My father died. It wasn't sudden, he's been failing for over a year now, but it's finally happened.
I was in Fruitvale today and I saw a cougar, the first I've ever seen. I don't think there's a connection between the two events, but I will always remember this day, and the two things will always be related in my experience.
July 11, 2003

On the First I played a few songs in Gyro Park here in Grand Forks as part of the Canada Day celebrations. The last couple of weeks had been a kind of mystery tour for me. We had Dad's memorial service in Mission on Saturday June 14th, and I cried.

I inherited, among other things, my dad's motorhome. I also ended up with half a carton of cigarettes and two bottles of whisky, since no-one else in the family indulges is these vices. So for the last ten days or so I'd been travelling around southern BC selling rugs and stuff, and at night I'd been sitting there in my dad's motorhome, smoking my dad's cigarettes and drinking my dad's whisky, trying to, I don't know, trying. Something. Anyway, one night I realized that, as much of a son of a bitch as he was, this is a better world for my father having lived.

I guess none of this will mean much to you. I grew up with him. He was a mean drunk who raised us all under the constant threat of physical pain and punishment, and now and then he would carry out that threat, and sometimes he went a little too far.

People who only got to know him in the last 15 years or so all say he was a gruff old man, but a real pussycat on the inside. Really, a nice old guy, a lotta fun, all bark and no bite...even I have greatly enjoyed his company since I got back from LA in 1987. But I couldn't get up and speak at the memorial service, because I was afraid that if I started really speaking my mind, I might say some things that would be inappropriate to the situation. He was a mean son of a bitch all the years I was growing up, and there were times I went to sleep at night wishing my father dead.

But the difference between a guy like him and a truly bad man is that my father, all his life, was the best man he knew how to be. There are men you couldn't say that of.

Somerset Maughm said an author has the right to be judged by his best work. I take a similar view regarding people and I say each of us has the right to be remembered for the times we shone. I think that when a person shines, that's when you're really seeing the person. All the other stuff, the blackness, the meanness, that's not them. That's just the shadow they're standing under.

I remember my dad shining. With a fishing pole in his hand, sitting in a boat on Loon Lake up in Alberta. Showing me how to break up dirt clumps in the garden with a steel rake.
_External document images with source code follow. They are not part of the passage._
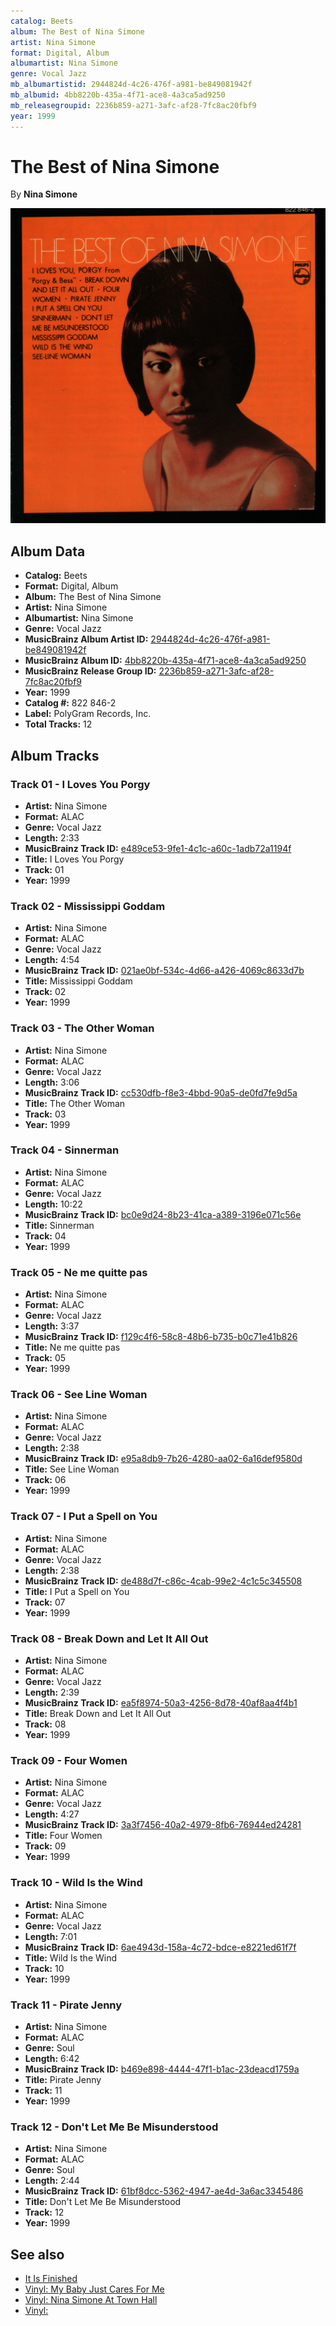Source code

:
 ```yaml
---
catalog: Beets
album: The Best of Nina Simone
artist: Nina Simone
format: Digital, Album
albumartist: Nina Simone
genre: Vocal Jazz
mb_albumartistid: 2944824d-4c26-476f-a981-be849081942f
mb_albumid: 4bb8220b-435a-4f71-ace8-4a3ca5ad9250
mb_releasegroupid: 2236b859-a271-3afc-af28-7fc8ac20fbf9
year: 1999
---
```


# The Best of Nina Simone

By **Nina Simone**

![](../../assets/beetscovers/Nina_Simone-The_Best_of_Nina_Simone.jpg)

## Album Data

- **Catalog:** Beets
- **Format:** Digital, Album
- **Album:** The Best of Nina Simone
- **Artist:** Nina Simone
- **Albumartist:** Nina Simone
- **Genre:** Vocal Jazz
- **MusicBrainz Album Artist ID:** [2944824d-4c26-476f-a981-be849081942f](https://musicbrainz.org/artist/2944824d-4c26-476f-a981-be849081942f)
- **MusicBrainz Album ID:** [4bb8220b-435a-4f71-ace8-4a3ca5ad9250](https://musicbrainz.org/release/4bb8220b-435a-4f71-ace8-4a3ca5ad9250)
- **MusicBrainz Release Group ID:** [2236b859-a271-3afc-af28-7fc8ac20fbf9](https://musicbrainz.org/release-group/2236b859-a271-3afc-af28-7fc8ac20fbf9)
- **Year:** 1999
- **Catalog #:** 822 846-2
- **Label:** PolyGram Records, Inc.
- **Total Tracks:** 12

## Album Tracks

### Track 01 - I Loves You Porgy

- **Artist:** Nina Simone
- **Format:** ALAC
- **Genre:** Vocal Jazz
- **Length:** 2:33
- **MusicBrainz Track ID:** [e489ce53-9fe1-4c1c-a60c-1adb72a1194f](https://musicbrainz.org/recording/e489ce53-9fe1-4c1c-a60c-1adb72a1194f)
- **Title:** I Loves You Porgy
- **Track:** 01
- **Year:** 1999

### Track 02 - Mississippi Goddam

- **Artist:** Nina Simone
- **Format:** ALAC
- **Genre:** Vocal Jazz
- **Length:** 4:54
- **MusicBrainz Track ID:** [021ae0bf-534c-4d66-a426-4069c8633d7b](https://musicbrainz.org/recording/021ae0bf-534c-4d66-a426-4069c8633d7b)
- **Title:** Mississippi Goddam
- **Track:** 02
- **Year:** 1999

### Track 03 - The Other Woman

- **Artist:** Nina Simone
- **Format:** ALAC
- **Genre:** Vocal Jazz
- **Length:** 3:06
- **MusicBrainz Track ID:** [cc530dfb-f8e3-4bbd-90a5-de0fd7fe9d5a](https://musicbrainz.org/recording/cc530dfb-f8e3-4bbd-90a5-de0fd7fe9d5a)
- **Title:** The Other Woman
- **Track:** 03
- **Year:** 1999

### Track 04 - Sinnerman

- **Artist:** Nina Simone
- **Format:** ALAC
- **Genre:** Vocal Jazz
- **Length:** 10:22
- **MusicBrainz Track ID:** [bc0e9d24-8b23-41ca-a389-3196e071c56e](https://musicbrainz.org/recording/bc0e9d24-8b23-41ca-a389-3196e071c56e)
- **Title:** Sinnerman
- **Track:** 04
- **Year:** 1999

### Track 05 - Ne me quitte pas

- **Artist:** Nina Simone
- **Format:** ALAC
- **Genre:** Vocal Jazz
- **Length:** 3:37
- **MusicBrainz Track ID:** [f129c4f6-58c8-48b6-b735-b0c71e41b826](https://musicbrainz.org/recording/f129c4f6-58c8-48b6-b735-b0c71e41b826)
- **Title:** Ne me quitte pas
- **Track:** 05
- **Year:** 1999

### Track 06 - See Line Woman

- **Artist:** Nina Simone
- **Format:** ALAC
- **Genre:** Vocal Jazz
- **Length:** 2:38
- **MusicBrainz Track ID:** [e95a8db9-7b26-4280-aa02-6a16def9580d](https://musicbrainz.org/recording/e95a8db9-7b26-4280-aa02-6a16def9580d)
- **Title:** See Line Woman
- **Track:** 06
- **Year:** 1999

### Track 07 - I Put a Spell on You

- **Artist:** Nina Simone
- **Format:** ALAC
- **Genre:** Vocal Jazz
- **Length:** 2:38
- **MusicBrainz Track ID:** [de488d7f-c86c-4cab-99e2-4c1c5c345508](https://musicbrainz.org/recording/de488d7f-c86c-4cab-99e2-4c1c5c345508)
- **Title:** I Put a Spell on You
- **Track:** 07
- **Year:** 1999

### Track 08 - Break Down and Let It All Out

- **Artist:** Nina Simone
- **Format:** ALAC
- **Genre:** Vocal Jazz
- **Length:** 2:39
- **MusicBrainz Track ID:** [ea5f8974-50a3-4256-8d78-40af8aa4f4b1](https://musicbrainz.org/recording/ea5f8974-50a3-4256-8d78-40af8aa4f4b1)
- **Title:** Break Down and Let It All Out
- **Track:** 08
- **Year:** 1999

### Track 09 - Four Women

- **Artist:** Nina Simone
- **Format:** ALAC
- **Genre:** Vocal Jazz
- **Length:** 4:27
- **MusicBrainz Track ID:** [3a3f7456-40a2-4979-8fb6-76944ed24281](https://musicbrainz.org/recording/3a3f7456-40a2-4979-8fb6-76944ed24281)
- **Title:** Four Women
- **Track:** 09
- **Year:** 1999

### Track 10 - Wild Is the Wind

- **Artist:** Nina Simone
- **Format:** ALAC
- **Genre:** Vocal Jazz
- **Length:** 7:01
- **MusicBrainz Track ID:** [6ae4943d-158a-4c72-bdce-e8221ed61f7f](https://musicbrainz.org/recording/6ae4943d-158a-4c72-bdce-e8221ed61f7f)
- **Title:** Wild Is the Wind
- **Track:** 10
- **Year:** 1999

### Track 11 - Pirate Jenny

- **Artist:** Nina Simone
- **Format:** ALAC
- **Genre:** Soul
- **Length:** 6:42
- **MusicBrainz Track ID:** [b469e898-4444-47f1-b1ac-23deacd1759a](https://musicbrainz.org/recording/b469e898-4444-47f1-b1ac-23deacd1759a)
- **Title:** Pirate Jenny
- **Track:** 11
- **Year:** 1999

### Track 12 - Don't Let Me Be Misunderstood

- **Artist:** Nina Simone
- **Format:** ALAC
- **Genre:** Soul
- **Length:** 2:44
- **MusicBrainz Track ID:** [61bf8dcc-5362-4947-ae4d-3a6ac3345486](https://musicbrainz.org/recording/61bf8dcc-5362-4947-ae4d-3a6ac3345486)
- **Title:** Don't Let Me Be Misunderstood
- **Track:** 12
- **Year:** 1999


## See also

- [It Is Finished](It_Is_Finished.md)
- [Vinyl: My Baby Just Cares For Me](../../Vinyl/Nina_Simone/My_Baby_Just_Cares_For_Me.md)
- [Vinyl: Nina Simone At Town Hall](../../Vinyl/Nina_Simone/Nina_Simone_At_Town_Hall.md)
- [Vinyl: ](../../Vinyl/Nina_Simone/Nina_Simone.md)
Showing me how to drive a nail, how to put paint on a brush and apply it to a wall of the house in Chilliwack. My dad, teaching me stuff. Showing me highways in Washington, Oregon, California and Nevada that I'd never seen. My dad shone when he showed patience on those occaisions when I demonstrated my unbelieveable stupidity. I sat in the motorhome by the Sands in Reno and watched my dad, from two blocks away, come walking around the corner of Fitzgerald's, coming from the Cal-Neva. His baggy khakis, yellow short-sleeved shirt, walking with a cane, but still with that straight-ahead, purposeful stride that was so familiar to me. His last trip to Reno. His last day in Reno. Two years left to live. You'll say it was the heat rising off the sidewalk. I won't argue, but I'm saying he shimmered. The son of a bitch shimmered.